**Your instructions:** Look for the word "validateCreds" in the entries and copy each line where it appears.

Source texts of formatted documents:
+ + + + + + +

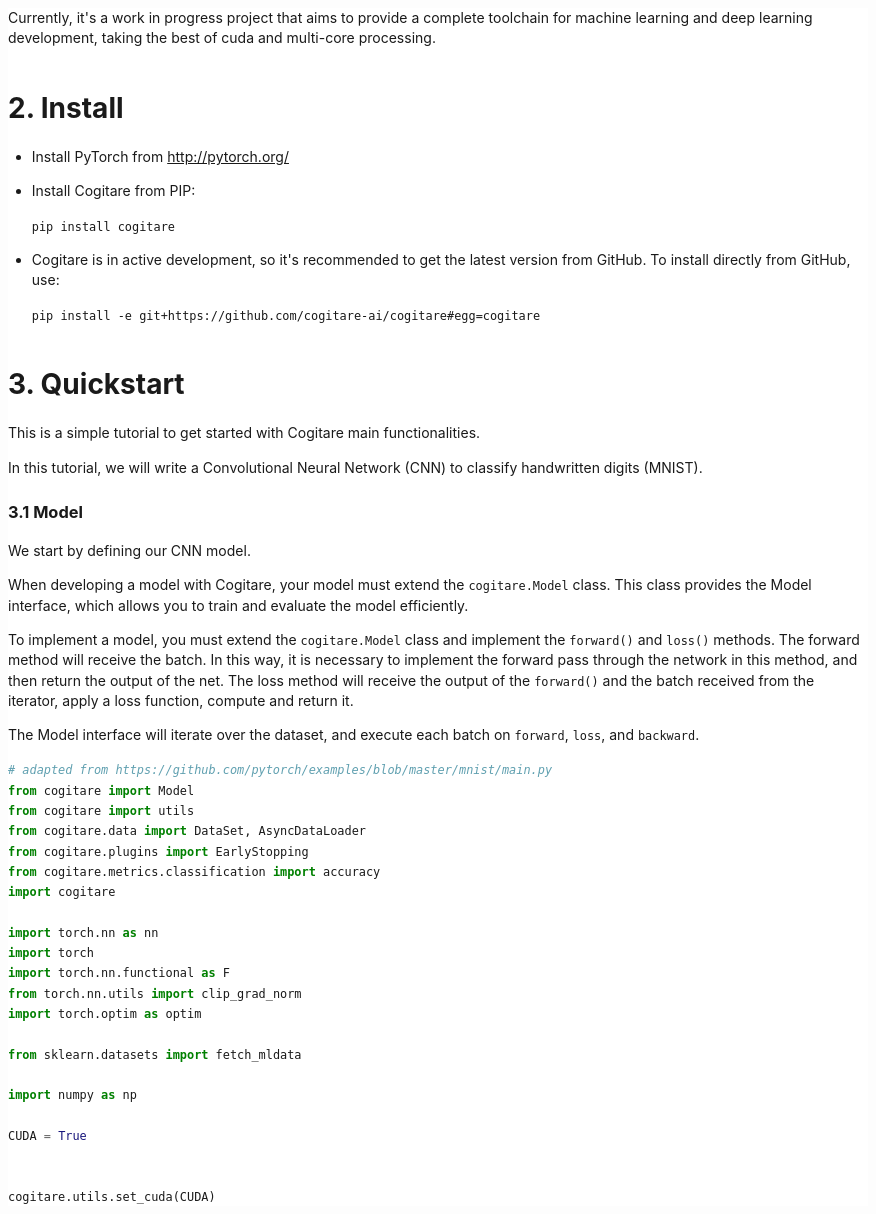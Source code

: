 Currently, it's a work in progress project that aims to provide a complete
toolchain for machine learning and deep learning development, taking the best
of cuda and multi-core processing.

# 2. Install

- Install PyTorch from http://pytorch.org/
- Install Cogitare from PIP:

      pip install cogitare

- Cogitare is in active development, so it's recommended to get the latest version from GitHub. To install directly from GitHub, use:

      pip install -e git+https://github.com/cogitare-ai/cogitare#egg=cogitare

# 3. Quickstart


This is a simple tutorial to get started with Cogitare main functionalities.

In this tutorial, we will write a Convolutional Neural Network (CNN) to
classify handwritten digits (MNIST).

### 3.1 Model

We start by defining our CNN model.

When developing a model with Cogitare, your model must extend the ``cogitare.Model`` class. This class provides the Model interface, which allows you to train and evaluate the model efficiently.

To implement a model, you must extend the ``cogitare.Model`` class and implement the ``forward()`` and ``loss()`` methods. The forward method will receive the batch. In this way, it is necessary to implement the forward pass through the network in this method, and then return the output of the net. The loss method will receive the output of the ``forward()`` and the batch received from the iterator, apply a loss function, compute and return it.

The Model interface will iterate over the dataset, and execute each batch on ``forward``, ``loss``, and ``backward``.


```python
# adapted from https://github.com/pytorch/examples/blob/master/mnist/main.py
from cogitare import Model
from cogitare import utils
from cogitare.data import DataSet, AsyncDataLoader
from cogitare.plugins import EarlyStopping
from cogitare.metrics.classification import accuracy
import cogitare

import torch.nn as nn
import torch
import torch.nn.functional as F
from torch.nn.utils import clip_grad_norm
import torch.optim as optim

from sklearn.datasets import fetch_mldata

import numpy as np

CUDA = True


cogitare.utils.set_cuda(CUDA)
```
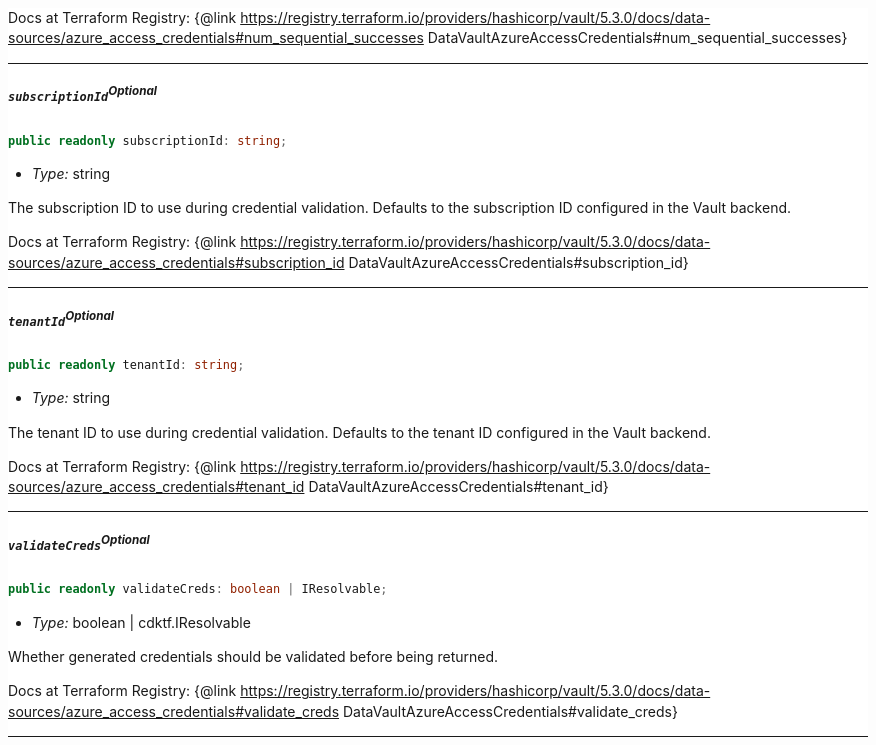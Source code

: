 Docs at Terraform Registry: {@link https://registry.terraform.io/providers/hashicorp/vault/5.3.0/docs/data-sources/azure_access_credentials#num_sequential_successes DataVaultAzureAccessCredentials#num_sequential_successes}

---

##### `subscriptionId`<sup>Optional</sup> <a name="subscriptionId" id="@cdktf/provider-vault.dataVaultAzureAccessCredentials.DataVaultAzureAccessCredentialsConfig.property.subscriptionId"></a>

```typescript
public readonly subscriptionId: string;
```

- *Type:* string

The subscription ID to use during credential validation. Defaults to the subscription ID configured in the Vault backend.

Docs at Terraform Registry: {@link https://registry.terraform.io/providers/hashicorp/vault/5.3.0/docs/data-sources/azure_access_credentials#subscription_id DataVaultAzureAccessCredentials#subscription_id}

---

##### `tenantId`<sup>Optional</sup> <a name="tenantId" id="@cdktf/provider-vault.dataVaultAzureAccessCredentials.DataVaultAzureAccessCredentialsConfig.property.tenantId"></a>

```typescript
public readonly tenantId: string;
```

- *Type:* string

The tenant ID to use during credential validation. Defaults to the tenant ID configured in the Vault backend.

Docs at Terraform Registry: {@link https://registry.terraform.io/providers/hashicorp/vault/5.3.0/docs/data-sources/azure_access_credentials#tenant_id DataVaultAzureAccessCredentials#tenant_id}

---

##### `validateCreds`<sup>Optional</sup> <a name="validateCreds" id="@cdktf/provider-vault.dataVaultAzureAccessCredentials.DataVaultAzureAccessCredentialsConfig.property.validateCreds"></a>

```typescript
public readonly validateCreds: boolean | IResolvable;
```

- *Type:* boolean | cdktf.IResolvable

Whether generated credentials should be validated before being returned.

Docs at Terraform Registry: {@link https://registry.terraform.io/providers/hashicorp/vault/5.3.0/docs/data-sources/azure_access_credentials#validate_creds DataVaultAzureAccessCredentials#validate_creds}

---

+ + + + + + +

**Final answer:**
##### `validateCreds`<sup>Optional</sup> <a name="validateCreds" id="@cdktf/provider-vault.dataVaultAzureAccessCredentials.DataVaultAzureAccessCredentialsConfig.property.validateCreds"></a>
public readonly validateCreds: boolean | IResolvable;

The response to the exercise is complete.